┌──

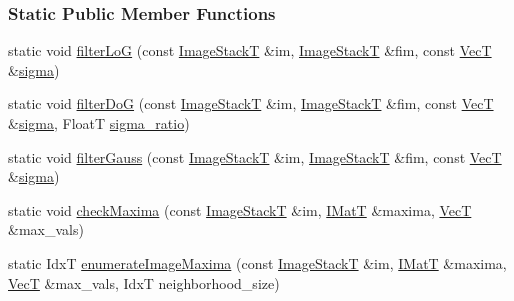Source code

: \subsubsection*{Static Public Member Functions}
\begin{DoxyCompactItemize}
\item 
static void \hyperlink{classboxxer_1_1Boxxer2D_a15a892fce4934b21f5c1fcba2c8cb285}{filter\+LoG} (const \hyperlink{classboxxer_1_1Boxxer2D_a35da86be183f5f24cb3d13cbf7cf45ee}{Image\+StackT} \&im, \hyperlink{classboxxer_1_1Boxxer2D_a35da86be183f5f24cb3d13cbf7cf45ee}{Image\+StackT} \&fim, const \hyperlink{classboxxer_1_1Boxxer2D_aeb45bfe57b8975660fc7076a2794acf8}{VecT} \&\hyperlink{classboxxer_1_1Boxxer2D_a925fe4151cca3a34cba36f1a10b8e382}{sigma})
\item 
static void \hyperlink{classboxxer_1_1Boxxer2D_a42be1c0ec28f5e56b56466c23a691330}{filter\+DoG} (const \hyperlink{classboxxer_1_1Boxxer2D_a35da86be183f5f24cb3d13cbf7cf45ee}{Image\+StackT} \&im, \hyperlink{classboxxer_1_1Boxxer2D_a35da86be183f5f24cb3d13cbf7cf45ee}{Image\+StackT} \&fim, const \hyperlink{classboxxer_1_1Boxxer2D_aeb45bfe57b8975660fc7076a2794acf8}{VecT} \&\hyperlink{classboxxer_1_1Boxxer2D_a925fe4151cca3a34cba36f1a10b8e382}{sigma}, FloatT \hyperlink{classboxxer_1_1Boxxer2D_a0fffedee4a39644c5c48fba99e297111}{sigma\+\_\+ratio})
\item 
static void \hyperlink{classboxxer_1_1Boxxer2D_ab02b4b192594387e705630aec04befcc}{filter\+Gauss} (const \hyperlink{classboxxer_1_1Boxxer2D_a35da86be183f5f24cb3d13cbf7cf45ee}{Image\+StackT} \&im, \hyperlink{classboxxer_1_1Boxxer2D_a35da86be183f5f24cb3d13cbf7cf45ee}{Image\+StackT} \&fim, const \hyperlink{classboxxer_1_1Boxxer2D_aeb45bfe57b8975660fc7076a2794acf8}{VecT} \&\hyperlink{classboxxer_1_1Boxxer2D_a925fe4151cca3a34cba36f1a10b8e382}{sigma})
\item 
static void \hyperlink{classboxxer_1_1Boxxer2D_a627557e88133731402ac74c03940141f}{check\+Maxima} (const \hyperlink{classboxxer_1_1Boxxer2D_a35da86be183f5f24cb3d13cbf7cf45ee}{Image\+StackT} \&im, \hyperlink{classboxxer_1_1Boxxer2D_ad6e571d3e7685b8c634661e03382a32f}{I\+MatT} \&maxima, \hyperlink{classboxxer_1_1Boxxer2D_aeb45bfe57b8975660fc7076a2794acf8}{VecT} \&max\+\_\+vals)
\item 
static IdxT \hyperlink{classboxxer_1_1Boxxer2D_adc8ce4f6cb5af431aae17763d89042a5}{enumerate\+Image\+Maxima} (const \hyperlink{classboxxer_1_1Boxxer2D_a35da86be183f5f24cb3d13cbf7cf45ee}{Image\+StackT} \&im, \hyperlink{classboxxer_1_1Boxxer2D_ad6e571d3e7685b8c634661e03382a32f}{I\+MatT} \&maxima, \hyperlink{classboxxer_1_1Boxxer2D_aeb45bfe57b8975660fc7076a2794acf8}{VecT} \&max\+\_\+vals, IdxT neighborhood\+\_\+size)
\end{DoxyCompactItemize}
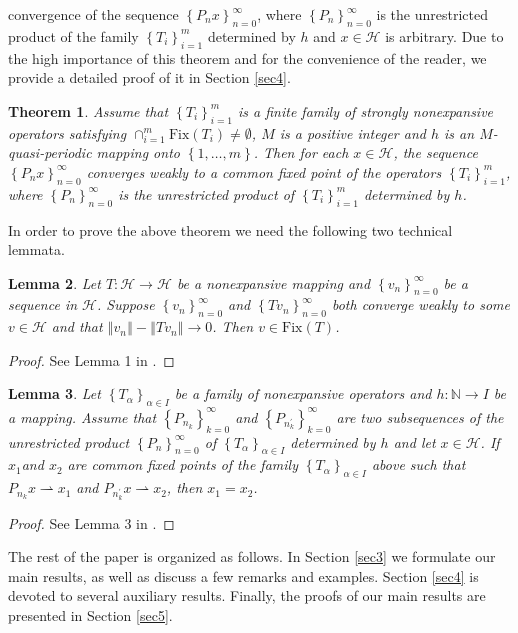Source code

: \documentclass[]{interact}
\theoremstyle{plain}%
\newtheorem{theorem}{Theorem}[section]
\newtheorem{lemma}[theorem]{Lemma}
\theoremstyle{definition}
\theoremstyle{remark}
\begin{document}
convergence of the sequence $\left\{ P_{n}x\right\} _{n=0}^{\infty}$,
where $\left\{ P_{n}\right\} _{n=0}^{\infty}$ is the \color{black}unrestricted \color{black} product
of the family $\left\{ T_{i}\right\} _{i=1}^{m}$ determined by $h$
and $x\in\mathcal{H}$ is arbitrary. Due to the high importance of
this theorem and for the convenience of the reader, we provide a detailed
proof of it in Section \ref{sec4}.
\begin{theorem}
\label{thm6 in DR}Assume that $\left\{ T_{i}\right\} _{i=1}^{m}$
is a finite family of strongly nonexpansive operators satisfying $\cap_{i=1}^{m}\mathrm{Fix}(T_{i})\not=\emptyset$,
$M$ is a positive integer and $h$ is an $M$-quasi-periodic mapping
onto $\left\{ 1,\dots,m\right\} $. Then for each $x\in\mathcal{H}$,
the sequence $\left\{ P_{n}x\right\} _{n=0}^{\infty}$ converges weakly
to a common fixed point of the operators $\left\{ T_{i}\right\} _{i=1}^{m}$,
where $\left\{ P_{n}\right\} _{n=0}^{\infty}$ is the \color{black}unrestricted \color{black} product
of $\left\{ T_{i}\right\} _{i=1}^{m}$ determined by $h$.
\end{theorem}
In order to prove the above theorem we need the following two technical
lemmata.
\begin{lemma}
\label{Lemma 1 in DR}Let $T:\mathcal{H}\rightarrow\mathcal{H}$ be
a nonexpansive mapping and $\left\{ v_{n}\right\} _{n=0}^{\infty}$
be a sequence in $\mathcal{H}$. Suppose $\left\{ v_{n}\right\} _{n=0}^{\infty}$
and $\left\{ Tv_{n}\right\} _{n=0}^{\infty}$ both converge weakly
to some $v\in\mathcal{H}$ and that $\left\Vert v_{n}\right\Vert -\left\Vert Tv_{n}\right\Vert \rightarrow0$.
Then $v\in\mathrm{Fix}(T)$.
\end{lemma}
\begin{proof}
See Lemma 1 in \cite{key-1}.
\end{proof}
\begin{lemma}
\label{Lemma 3 in DR}Let $\left\{ T_{\alpha}\right\} _{\alpha\in I}$
be a family of nonexpansive operators and $h:\mathbb{N}\rightarrow I$
be a mapping. Assume that $\left\{ P_{n_{k}}\right\} _{k=0}^{\infty}$
and $\left\{ P_{n_{k}^{\prime}}\right\} _{k=0}^{\infty}$ are two
subsequences of the \color{black}unrestricted \color{black} product $\left\{ P_{n}\right\} _{n=0}^{\infty}$
of $\left\{ T_{\alpha}\right\} _{\alpha\in I}$ determined by $h$
and let $x\in\mathcal{H}$. If $x_{1}$and $x_{2}$ are common fixed
points of the family $\left\{ T_{\alpha}\right\} _{\alpha\in I}$
above such that $P_{n_{k}}x\rightharpoonup x_{1}$ and $P_{n_{k}^{\prime}}x\rightharpoonup x_{2}$,
then $x_{1}=x_{2}$.
\end{lemma}
\begin{proof}
See Lemma 3 in \cite{key-1}.
\end{proof}
The rest of the paper is organized as follows. In Section \ref{sec3}
we formulate our main results, as well as discuss a few remarks and
examples. Section \ref{sec4} is devoted to several auxiliary results. Finally, the proofs of our main results are presented in Section \ref{sec5}.
\end{document}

└──

Within the material, count the lines where the word "mapping" appears. The reply is that number and nothing more.

TASK ANSWER: 3